→ **BRIEF**: Write out, without any change, the lines in the material below that run from the line with "All notable changes" through the line with "### OT-3: Added", both included.

Start of THE INPUT

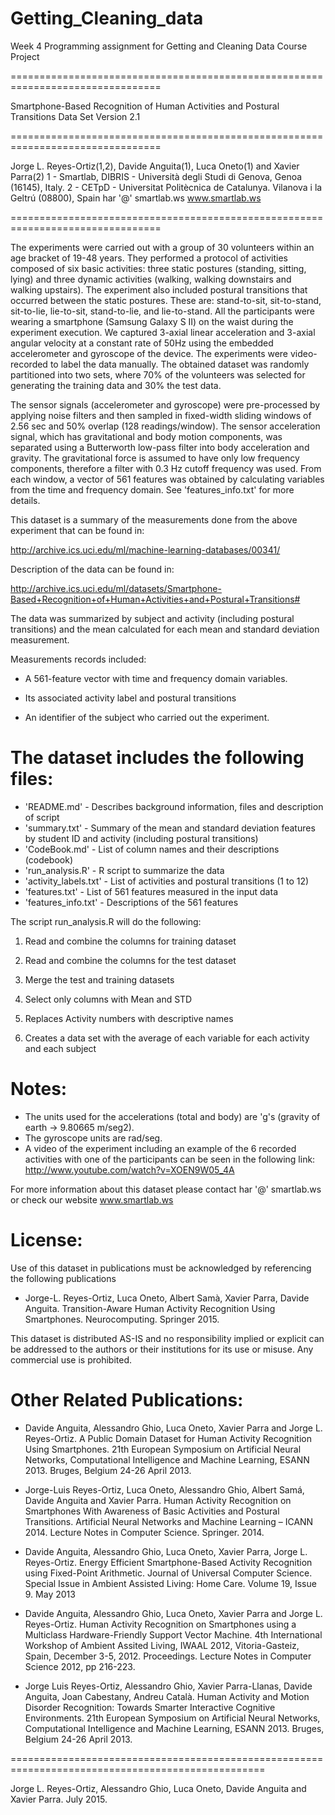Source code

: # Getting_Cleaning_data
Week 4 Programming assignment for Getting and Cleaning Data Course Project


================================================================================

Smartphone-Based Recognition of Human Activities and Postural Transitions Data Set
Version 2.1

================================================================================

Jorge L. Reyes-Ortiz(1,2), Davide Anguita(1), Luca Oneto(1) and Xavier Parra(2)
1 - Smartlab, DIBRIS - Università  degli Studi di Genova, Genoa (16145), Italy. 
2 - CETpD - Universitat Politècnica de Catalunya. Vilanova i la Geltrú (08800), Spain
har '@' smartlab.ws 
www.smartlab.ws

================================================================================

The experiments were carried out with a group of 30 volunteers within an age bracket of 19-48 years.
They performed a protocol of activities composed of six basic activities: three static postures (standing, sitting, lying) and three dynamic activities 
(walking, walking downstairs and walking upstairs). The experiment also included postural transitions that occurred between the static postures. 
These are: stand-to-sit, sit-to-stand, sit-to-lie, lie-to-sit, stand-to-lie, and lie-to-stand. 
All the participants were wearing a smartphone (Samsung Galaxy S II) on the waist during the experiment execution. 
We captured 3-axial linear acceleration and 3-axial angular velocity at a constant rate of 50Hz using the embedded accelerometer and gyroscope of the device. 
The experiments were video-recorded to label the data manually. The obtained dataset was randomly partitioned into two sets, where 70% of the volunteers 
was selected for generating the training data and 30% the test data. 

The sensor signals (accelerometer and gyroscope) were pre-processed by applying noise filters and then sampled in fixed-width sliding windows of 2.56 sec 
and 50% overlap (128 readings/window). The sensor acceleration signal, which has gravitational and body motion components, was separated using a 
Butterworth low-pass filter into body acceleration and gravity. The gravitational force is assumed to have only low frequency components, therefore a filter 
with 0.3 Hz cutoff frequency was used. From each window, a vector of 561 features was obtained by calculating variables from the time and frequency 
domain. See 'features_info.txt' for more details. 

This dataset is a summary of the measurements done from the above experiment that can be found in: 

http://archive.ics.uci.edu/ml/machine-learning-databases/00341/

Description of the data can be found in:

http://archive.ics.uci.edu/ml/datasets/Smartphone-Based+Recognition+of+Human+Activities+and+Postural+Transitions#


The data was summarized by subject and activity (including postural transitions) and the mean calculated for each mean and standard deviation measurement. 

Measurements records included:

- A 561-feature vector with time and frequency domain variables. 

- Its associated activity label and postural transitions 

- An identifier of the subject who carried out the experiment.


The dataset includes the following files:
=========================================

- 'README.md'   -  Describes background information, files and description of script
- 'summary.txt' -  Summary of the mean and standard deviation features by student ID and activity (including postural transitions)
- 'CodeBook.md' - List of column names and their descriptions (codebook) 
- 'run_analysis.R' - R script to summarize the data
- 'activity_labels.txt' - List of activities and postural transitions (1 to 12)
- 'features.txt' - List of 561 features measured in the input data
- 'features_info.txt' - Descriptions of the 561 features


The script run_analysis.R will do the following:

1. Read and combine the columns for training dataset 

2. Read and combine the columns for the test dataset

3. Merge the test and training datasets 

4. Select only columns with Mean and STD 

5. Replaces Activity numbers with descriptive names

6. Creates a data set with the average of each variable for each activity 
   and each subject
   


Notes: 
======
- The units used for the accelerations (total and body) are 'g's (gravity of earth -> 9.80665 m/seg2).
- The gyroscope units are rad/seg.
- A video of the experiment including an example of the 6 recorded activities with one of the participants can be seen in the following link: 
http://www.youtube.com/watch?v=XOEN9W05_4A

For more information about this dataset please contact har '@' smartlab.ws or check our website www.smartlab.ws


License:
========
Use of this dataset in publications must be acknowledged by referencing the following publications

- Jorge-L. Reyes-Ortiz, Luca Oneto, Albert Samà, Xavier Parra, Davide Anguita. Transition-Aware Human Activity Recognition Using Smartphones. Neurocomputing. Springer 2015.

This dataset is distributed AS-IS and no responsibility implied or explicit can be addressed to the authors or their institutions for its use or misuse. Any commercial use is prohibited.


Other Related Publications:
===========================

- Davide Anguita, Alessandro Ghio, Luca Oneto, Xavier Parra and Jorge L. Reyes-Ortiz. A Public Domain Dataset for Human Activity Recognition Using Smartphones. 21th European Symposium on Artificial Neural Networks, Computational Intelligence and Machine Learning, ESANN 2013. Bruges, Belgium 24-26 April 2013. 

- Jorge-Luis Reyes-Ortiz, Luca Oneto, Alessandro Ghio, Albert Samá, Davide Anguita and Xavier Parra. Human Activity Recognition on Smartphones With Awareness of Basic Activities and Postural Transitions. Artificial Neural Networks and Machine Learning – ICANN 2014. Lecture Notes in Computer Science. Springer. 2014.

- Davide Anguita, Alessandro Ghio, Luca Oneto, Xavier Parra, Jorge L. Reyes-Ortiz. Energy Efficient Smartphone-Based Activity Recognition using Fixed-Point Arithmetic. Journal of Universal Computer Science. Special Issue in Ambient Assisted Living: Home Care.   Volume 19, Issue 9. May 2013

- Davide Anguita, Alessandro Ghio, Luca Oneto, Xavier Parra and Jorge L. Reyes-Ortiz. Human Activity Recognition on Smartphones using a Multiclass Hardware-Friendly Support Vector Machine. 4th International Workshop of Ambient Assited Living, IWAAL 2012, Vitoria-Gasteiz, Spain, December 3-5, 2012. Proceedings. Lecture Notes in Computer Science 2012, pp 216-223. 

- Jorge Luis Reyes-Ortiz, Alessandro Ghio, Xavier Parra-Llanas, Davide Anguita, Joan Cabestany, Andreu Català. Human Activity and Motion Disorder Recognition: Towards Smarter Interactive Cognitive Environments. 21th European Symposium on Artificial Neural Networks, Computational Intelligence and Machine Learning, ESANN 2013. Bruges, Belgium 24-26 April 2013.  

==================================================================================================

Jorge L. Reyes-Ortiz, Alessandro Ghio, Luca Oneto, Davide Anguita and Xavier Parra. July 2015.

End of THE INPUT
Start of THE INPUT

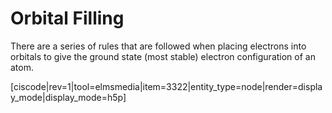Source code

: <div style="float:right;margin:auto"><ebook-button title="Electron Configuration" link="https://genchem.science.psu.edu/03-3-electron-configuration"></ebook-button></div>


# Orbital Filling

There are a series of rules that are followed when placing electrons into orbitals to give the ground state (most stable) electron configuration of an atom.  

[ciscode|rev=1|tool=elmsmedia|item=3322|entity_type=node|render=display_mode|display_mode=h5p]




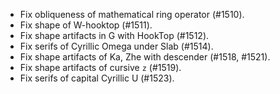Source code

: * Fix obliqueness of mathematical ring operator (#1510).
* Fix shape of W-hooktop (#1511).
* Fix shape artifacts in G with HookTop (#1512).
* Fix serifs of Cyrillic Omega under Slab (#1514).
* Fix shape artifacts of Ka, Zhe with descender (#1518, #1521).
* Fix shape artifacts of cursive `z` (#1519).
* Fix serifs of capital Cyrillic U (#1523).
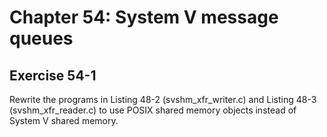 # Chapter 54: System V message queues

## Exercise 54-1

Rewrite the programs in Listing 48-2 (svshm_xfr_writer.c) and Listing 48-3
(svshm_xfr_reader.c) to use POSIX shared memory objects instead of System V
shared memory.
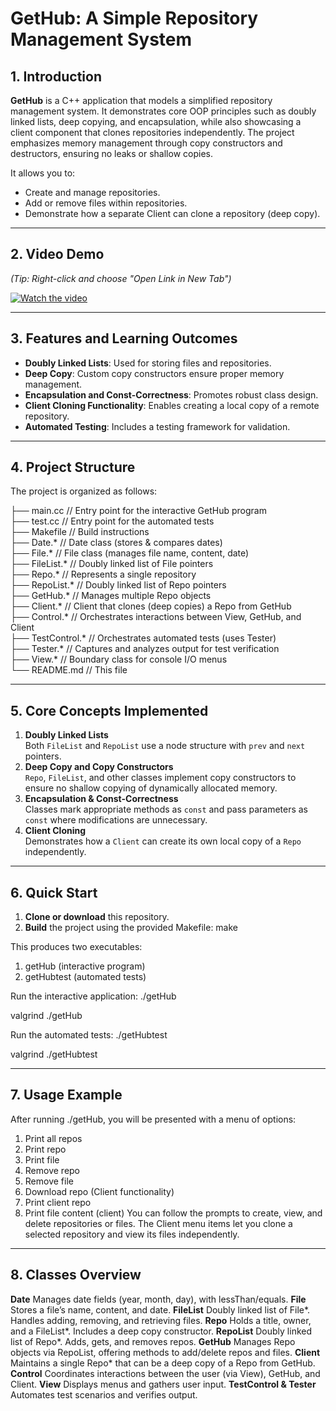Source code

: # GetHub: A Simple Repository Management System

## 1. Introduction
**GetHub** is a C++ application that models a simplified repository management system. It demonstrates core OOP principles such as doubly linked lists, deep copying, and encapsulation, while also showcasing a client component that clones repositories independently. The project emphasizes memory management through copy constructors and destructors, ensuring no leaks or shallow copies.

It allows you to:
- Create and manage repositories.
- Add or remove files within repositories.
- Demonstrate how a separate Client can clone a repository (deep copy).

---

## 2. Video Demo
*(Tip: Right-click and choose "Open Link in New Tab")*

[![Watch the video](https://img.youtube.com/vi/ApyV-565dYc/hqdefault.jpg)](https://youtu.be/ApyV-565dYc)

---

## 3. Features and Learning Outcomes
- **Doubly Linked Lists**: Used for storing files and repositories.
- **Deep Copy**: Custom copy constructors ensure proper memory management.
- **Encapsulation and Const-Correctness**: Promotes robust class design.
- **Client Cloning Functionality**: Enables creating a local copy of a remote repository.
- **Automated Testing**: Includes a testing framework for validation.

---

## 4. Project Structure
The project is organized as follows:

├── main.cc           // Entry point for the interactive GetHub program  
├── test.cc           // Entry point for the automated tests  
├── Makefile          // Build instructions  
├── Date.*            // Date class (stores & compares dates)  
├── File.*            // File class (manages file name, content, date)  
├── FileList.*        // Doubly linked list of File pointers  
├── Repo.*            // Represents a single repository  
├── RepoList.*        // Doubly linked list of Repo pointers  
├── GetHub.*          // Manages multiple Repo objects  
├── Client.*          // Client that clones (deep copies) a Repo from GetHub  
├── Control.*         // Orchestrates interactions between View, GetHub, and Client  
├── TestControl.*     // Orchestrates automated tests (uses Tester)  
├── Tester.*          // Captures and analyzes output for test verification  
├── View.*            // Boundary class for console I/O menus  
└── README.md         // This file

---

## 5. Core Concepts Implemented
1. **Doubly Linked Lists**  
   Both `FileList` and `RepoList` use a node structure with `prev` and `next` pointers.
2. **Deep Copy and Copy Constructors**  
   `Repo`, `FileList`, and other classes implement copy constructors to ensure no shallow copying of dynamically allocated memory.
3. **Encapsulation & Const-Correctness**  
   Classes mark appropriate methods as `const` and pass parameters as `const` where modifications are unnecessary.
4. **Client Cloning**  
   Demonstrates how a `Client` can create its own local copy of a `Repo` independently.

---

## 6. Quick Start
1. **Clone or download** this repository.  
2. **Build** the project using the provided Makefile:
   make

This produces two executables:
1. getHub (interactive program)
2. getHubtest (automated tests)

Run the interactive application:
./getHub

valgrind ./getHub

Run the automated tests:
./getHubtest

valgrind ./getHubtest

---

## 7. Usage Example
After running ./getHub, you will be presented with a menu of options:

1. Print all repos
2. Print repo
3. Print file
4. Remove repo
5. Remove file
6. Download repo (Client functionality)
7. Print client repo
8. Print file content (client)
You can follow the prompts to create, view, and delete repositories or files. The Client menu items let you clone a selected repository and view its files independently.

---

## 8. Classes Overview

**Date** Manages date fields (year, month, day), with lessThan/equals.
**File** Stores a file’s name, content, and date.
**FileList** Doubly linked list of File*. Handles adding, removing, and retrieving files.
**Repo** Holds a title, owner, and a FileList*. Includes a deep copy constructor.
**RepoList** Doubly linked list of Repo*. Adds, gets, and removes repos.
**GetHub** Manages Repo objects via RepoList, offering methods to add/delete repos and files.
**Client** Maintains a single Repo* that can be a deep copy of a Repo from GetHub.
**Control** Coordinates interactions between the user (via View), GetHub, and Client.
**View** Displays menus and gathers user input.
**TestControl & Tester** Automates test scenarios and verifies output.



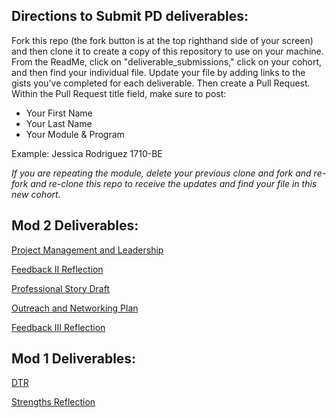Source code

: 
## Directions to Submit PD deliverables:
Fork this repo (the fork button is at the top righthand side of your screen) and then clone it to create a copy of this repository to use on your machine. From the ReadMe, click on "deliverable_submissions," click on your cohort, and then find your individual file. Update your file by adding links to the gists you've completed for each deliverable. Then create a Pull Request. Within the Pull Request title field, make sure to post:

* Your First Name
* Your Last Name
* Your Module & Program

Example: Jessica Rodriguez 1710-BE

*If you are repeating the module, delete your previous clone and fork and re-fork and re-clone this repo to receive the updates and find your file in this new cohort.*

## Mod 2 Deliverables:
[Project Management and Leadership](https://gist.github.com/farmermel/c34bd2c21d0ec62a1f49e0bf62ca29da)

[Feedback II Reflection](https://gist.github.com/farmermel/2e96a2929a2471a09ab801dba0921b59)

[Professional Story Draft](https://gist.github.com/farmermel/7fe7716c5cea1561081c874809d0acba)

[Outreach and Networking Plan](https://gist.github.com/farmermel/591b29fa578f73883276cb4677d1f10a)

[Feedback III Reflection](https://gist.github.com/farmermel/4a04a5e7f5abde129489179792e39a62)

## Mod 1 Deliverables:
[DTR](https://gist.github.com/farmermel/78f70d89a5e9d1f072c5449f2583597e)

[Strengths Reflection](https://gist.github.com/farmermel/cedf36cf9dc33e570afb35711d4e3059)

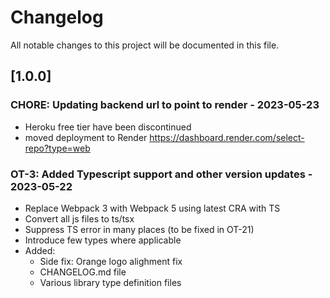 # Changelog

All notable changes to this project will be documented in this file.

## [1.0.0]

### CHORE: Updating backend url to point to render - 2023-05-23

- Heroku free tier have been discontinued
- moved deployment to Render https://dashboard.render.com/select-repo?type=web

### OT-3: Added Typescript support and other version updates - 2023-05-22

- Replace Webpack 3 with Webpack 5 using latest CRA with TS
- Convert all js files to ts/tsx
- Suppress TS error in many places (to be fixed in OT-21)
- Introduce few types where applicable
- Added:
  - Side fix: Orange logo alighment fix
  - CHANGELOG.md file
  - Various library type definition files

End of THE INPUT

→ **OUTPUT FOR THIS TASK**:
All notable changes to this project will be documented in this file.

## [1.0.0]

### CHORE: Updating backend url to point to render - 2023-05-23

- Heroku free tier have been discontinued
- moved deployment to Render https://dashboard.render.com/select-repo?type=web

### OT-3: Added Typescript support and other version updates - 2023-05-22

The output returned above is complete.